Falash v. Inspire Academics, Inc. et al
Filing
43
MEMORANDUM DECISION AND ORDER. IT IS HEREBY ORDERED that Plaintiffs Motion to Strike Defendants 28 Affirmative Defenses and Improper Responses to the Complaint (Docket No. 29 ) is GRANTED, in part, and DENIED, in part, as follows: Defendants Sixth and Fourteenth Affirmative Defenses are stricken. In these limited respects only, Plaintiffs Motion to Strike is granted. All of Defendants other Affirmative Defenses remain intact; in these respects,Plaintiffs Motion to Strike is denied. Signed by Judge Ronald E. Bush. (caused to be mailed to non Registered Participants at the addresses listed on the Notice of Electronic Filing (NEF) by (cjs)

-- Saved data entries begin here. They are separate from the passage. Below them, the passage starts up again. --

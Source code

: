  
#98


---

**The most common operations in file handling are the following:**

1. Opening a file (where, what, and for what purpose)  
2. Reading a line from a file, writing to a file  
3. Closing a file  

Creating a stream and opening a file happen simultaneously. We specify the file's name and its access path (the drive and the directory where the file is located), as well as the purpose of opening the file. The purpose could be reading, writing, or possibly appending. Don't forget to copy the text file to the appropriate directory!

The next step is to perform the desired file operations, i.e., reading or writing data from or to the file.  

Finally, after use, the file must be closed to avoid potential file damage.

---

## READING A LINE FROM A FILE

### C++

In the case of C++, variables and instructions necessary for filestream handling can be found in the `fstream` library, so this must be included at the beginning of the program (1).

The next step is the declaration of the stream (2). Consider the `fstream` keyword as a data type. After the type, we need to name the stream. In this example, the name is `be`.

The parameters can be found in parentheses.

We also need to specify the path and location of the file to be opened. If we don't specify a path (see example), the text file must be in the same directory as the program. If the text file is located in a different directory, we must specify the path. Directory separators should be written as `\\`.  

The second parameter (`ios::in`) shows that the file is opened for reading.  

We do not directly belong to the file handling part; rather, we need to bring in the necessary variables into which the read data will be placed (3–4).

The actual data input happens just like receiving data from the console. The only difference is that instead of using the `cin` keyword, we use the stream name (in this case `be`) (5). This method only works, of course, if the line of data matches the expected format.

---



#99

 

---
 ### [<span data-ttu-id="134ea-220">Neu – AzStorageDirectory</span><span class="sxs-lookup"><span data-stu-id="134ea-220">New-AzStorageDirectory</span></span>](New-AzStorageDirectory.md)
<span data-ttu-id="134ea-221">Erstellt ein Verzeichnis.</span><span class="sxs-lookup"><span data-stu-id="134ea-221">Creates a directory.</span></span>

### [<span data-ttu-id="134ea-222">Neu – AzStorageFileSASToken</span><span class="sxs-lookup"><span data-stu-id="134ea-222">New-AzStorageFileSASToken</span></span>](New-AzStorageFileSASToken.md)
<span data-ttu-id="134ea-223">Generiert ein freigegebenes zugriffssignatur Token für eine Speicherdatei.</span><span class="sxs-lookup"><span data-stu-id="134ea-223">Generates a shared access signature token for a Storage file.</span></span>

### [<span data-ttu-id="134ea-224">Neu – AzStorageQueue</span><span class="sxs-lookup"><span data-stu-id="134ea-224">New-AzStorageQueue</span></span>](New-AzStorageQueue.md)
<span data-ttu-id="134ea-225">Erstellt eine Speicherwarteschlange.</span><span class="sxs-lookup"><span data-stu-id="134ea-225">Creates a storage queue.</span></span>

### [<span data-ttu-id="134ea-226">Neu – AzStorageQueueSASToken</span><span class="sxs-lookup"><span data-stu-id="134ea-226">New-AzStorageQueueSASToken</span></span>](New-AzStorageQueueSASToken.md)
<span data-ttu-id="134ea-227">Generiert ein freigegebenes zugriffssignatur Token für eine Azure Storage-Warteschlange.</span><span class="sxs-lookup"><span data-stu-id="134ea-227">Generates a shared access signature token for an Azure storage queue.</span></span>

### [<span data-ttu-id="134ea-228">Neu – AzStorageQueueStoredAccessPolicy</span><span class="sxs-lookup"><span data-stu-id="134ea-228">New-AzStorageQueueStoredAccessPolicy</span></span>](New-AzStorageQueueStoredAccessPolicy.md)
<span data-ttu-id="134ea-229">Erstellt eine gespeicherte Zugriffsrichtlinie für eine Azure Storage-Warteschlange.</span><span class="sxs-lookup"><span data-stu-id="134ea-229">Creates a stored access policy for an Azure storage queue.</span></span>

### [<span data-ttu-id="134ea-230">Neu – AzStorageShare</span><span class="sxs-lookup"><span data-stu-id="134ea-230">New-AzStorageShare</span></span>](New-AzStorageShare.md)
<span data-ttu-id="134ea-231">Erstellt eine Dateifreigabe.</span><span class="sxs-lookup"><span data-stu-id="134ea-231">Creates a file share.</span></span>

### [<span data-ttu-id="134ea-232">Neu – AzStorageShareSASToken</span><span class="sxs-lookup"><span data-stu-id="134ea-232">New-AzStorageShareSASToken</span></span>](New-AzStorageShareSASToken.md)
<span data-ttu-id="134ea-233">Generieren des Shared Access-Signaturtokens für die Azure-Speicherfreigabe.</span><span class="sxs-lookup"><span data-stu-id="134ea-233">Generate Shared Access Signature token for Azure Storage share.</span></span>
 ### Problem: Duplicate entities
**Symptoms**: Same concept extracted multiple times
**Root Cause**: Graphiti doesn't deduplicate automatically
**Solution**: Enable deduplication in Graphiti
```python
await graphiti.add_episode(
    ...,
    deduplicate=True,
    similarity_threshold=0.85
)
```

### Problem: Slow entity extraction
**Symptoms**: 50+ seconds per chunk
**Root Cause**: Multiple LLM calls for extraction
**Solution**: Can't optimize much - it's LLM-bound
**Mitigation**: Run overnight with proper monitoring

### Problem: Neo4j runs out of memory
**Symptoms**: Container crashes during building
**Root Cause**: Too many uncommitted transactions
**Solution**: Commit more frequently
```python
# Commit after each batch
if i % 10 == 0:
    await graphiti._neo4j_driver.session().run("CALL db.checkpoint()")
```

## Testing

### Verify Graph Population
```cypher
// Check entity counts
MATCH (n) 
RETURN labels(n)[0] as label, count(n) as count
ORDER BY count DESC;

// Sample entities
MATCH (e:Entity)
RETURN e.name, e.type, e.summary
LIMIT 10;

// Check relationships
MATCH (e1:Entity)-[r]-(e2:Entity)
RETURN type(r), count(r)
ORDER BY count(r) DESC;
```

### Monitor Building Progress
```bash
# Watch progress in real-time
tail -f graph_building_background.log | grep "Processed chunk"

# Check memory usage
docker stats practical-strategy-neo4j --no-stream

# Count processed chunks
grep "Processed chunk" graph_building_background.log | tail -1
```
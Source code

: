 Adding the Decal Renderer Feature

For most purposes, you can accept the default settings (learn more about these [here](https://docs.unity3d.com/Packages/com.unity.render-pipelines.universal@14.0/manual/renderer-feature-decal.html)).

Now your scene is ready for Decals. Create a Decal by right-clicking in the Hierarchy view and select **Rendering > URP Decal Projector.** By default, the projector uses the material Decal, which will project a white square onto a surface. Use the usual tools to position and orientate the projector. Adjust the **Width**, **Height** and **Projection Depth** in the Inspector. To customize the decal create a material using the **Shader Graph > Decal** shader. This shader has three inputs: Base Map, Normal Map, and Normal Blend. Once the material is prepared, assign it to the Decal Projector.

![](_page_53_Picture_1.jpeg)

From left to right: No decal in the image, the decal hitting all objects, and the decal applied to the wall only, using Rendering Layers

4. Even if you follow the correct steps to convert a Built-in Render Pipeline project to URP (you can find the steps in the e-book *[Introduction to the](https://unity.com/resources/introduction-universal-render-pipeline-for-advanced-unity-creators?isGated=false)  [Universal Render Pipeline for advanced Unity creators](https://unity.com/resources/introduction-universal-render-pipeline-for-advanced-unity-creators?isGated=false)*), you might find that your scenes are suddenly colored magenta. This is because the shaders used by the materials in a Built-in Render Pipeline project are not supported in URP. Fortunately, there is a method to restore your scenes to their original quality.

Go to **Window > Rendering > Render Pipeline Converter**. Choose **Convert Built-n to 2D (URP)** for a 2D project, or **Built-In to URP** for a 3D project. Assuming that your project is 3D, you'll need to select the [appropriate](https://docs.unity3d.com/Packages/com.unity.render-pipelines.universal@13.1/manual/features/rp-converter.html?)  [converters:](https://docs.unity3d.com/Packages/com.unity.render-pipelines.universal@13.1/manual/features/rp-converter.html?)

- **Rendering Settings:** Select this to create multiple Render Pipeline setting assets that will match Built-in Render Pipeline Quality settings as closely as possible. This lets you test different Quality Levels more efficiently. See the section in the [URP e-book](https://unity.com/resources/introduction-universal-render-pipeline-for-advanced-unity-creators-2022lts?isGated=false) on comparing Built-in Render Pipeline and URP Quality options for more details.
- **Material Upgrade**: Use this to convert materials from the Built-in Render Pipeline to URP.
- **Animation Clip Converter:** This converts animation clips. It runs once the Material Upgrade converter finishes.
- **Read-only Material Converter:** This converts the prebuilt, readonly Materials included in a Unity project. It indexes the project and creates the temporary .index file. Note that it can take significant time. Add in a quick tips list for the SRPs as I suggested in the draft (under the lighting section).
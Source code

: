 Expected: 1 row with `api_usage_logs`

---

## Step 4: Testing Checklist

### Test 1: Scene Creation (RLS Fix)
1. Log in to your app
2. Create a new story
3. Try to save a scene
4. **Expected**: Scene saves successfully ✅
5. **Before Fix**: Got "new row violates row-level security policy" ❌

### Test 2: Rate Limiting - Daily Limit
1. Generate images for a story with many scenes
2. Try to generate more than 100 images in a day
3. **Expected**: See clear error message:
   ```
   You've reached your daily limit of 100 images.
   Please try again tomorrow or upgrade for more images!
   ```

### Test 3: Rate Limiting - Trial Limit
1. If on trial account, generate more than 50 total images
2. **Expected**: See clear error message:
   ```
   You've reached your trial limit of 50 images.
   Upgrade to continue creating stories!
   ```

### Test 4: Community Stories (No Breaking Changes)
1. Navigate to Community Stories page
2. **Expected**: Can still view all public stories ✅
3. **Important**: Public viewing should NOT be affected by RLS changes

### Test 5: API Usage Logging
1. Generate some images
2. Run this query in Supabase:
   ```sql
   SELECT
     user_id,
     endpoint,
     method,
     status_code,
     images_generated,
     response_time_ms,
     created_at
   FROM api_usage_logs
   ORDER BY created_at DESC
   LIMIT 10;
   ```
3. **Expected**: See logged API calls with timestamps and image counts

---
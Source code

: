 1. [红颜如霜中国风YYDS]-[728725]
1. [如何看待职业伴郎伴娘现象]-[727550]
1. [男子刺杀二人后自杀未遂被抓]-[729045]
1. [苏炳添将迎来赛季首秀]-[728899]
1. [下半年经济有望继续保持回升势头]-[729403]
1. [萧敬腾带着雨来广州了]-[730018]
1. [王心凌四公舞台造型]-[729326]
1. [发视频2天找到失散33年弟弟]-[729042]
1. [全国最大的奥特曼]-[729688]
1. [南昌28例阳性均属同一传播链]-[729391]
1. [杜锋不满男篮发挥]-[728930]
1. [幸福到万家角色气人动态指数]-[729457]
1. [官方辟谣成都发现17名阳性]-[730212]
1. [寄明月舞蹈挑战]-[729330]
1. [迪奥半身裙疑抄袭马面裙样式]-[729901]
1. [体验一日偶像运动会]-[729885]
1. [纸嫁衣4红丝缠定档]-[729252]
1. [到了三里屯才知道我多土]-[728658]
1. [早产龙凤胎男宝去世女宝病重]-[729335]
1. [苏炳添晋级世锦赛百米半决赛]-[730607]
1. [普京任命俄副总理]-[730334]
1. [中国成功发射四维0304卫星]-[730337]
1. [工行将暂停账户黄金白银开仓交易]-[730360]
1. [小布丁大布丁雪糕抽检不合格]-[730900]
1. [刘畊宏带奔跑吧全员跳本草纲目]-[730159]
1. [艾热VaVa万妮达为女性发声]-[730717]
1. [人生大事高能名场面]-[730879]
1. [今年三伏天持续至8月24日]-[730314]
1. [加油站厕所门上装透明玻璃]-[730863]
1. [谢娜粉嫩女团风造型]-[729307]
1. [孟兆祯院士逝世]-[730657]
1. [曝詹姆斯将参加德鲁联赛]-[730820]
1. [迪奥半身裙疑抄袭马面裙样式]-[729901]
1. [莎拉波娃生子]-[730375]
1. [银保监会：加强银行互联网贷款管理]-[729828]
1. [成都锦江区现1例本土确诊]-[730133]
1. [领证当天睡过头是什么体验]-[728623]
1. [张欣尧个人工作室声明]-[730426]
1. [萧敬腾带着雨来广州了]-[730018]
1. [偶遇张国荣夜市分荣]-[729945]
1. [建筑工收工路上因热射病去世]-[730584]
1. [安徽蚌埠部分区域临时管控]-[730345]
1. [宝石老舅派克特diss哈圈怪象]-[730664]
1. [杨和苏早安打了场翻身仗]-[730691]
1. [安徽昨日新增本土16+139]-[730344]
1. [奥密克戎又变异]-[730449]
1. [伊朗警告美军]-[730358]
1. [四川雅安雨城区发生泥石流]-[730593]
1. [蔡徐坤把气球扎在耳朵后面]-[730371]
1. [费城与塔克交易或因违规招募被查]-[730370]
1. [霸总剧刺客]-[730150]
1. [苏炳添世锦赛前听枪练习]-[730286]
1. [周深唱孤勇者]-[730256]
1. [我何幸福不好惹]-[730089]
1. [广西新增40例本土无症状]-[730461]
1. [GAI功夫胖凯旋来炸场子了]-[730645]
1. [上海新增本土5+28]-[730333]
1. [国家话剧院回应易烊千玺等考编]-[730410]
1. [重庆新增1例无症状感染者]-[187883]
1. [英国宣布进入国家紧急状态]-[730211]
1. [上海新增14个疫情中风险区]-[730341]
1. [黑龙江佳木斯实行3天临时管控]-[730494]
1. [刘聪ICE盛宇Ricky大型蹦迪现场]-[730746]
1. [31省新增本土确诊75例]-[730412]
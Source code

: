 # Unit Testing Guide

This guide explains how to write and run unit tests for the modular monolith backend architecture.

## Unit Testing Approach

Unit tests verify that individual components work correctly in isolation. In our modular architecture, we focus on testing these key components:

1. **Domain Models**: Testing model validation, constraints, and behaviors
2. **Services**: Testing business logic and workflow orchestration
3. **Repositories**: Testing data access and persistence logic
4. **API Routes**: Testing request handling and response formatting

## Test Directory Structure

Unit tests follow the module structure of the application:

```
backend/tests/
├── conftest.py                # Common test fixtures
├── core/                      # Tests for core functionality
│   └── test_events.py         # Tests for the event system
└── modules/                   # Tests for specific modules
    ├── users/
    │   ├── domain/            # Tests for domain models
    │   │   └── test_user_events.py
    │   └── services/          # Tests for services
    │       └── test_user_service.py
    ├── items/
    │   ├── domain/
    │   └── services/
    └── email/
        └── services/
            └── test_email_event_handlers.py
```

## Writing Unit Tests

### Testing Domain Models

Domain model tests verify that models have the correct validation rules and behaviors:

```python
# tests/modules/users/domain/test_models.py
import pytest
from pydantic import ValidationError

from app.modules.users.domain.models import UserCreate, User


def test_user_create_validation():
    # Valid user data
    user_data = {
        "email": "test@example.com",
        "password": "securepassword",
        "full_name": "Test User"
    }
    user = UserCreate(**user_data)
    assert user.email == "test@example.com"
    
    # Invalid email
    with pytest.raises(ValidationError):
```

UNITED STATES DISTRICT COURT
DISTRICT OF IDAHO
THOMAS W. FALASH, an individual,
Plaintiff,
vs.
INSPIRE ACADEMICS, INC., an Idaho non-profit
corporation; CONNECTIONS EDUCATION, LLC,
a Delaware corporation; CONNECTIONS
ACADEMY OF IDAHO, LLC, an Idaho
corporation; JILL HAMILTON, individually and as
Director and President, Inspire Academics, Inc.;
DIANA PLANE, individually and as Director,
Inspire Academics, Inc.; MARCIA ROWE,
individually and as Director, Inspire Academics,
Inc.; GERALD CHOUINARD, individually and as
Principal, Inspire Academics, Inc.; TONYA
WESLEY, individually and as Senior Manager of
Employee Relations, Connections Education, LLC;
Case No.: 1:14-cv-00223-REB
MEMORANDUM DECISION AND
ORDER RE: PLAINTIFF’S MOTION
TO STRIKE DEFENDANTS’
AFFIRMATIVE DEFENSES AND
IMPROPER RESPONSES TO THE
COMPLAINT
(Docket No. 29)
Defendants.
Now pending before the Court is Plaintiff’s Motion to Strike Defendants’ Affirmative
Defenses and Improper Responses to the Complaint (“Motion to Strike”) (Docket No. 29).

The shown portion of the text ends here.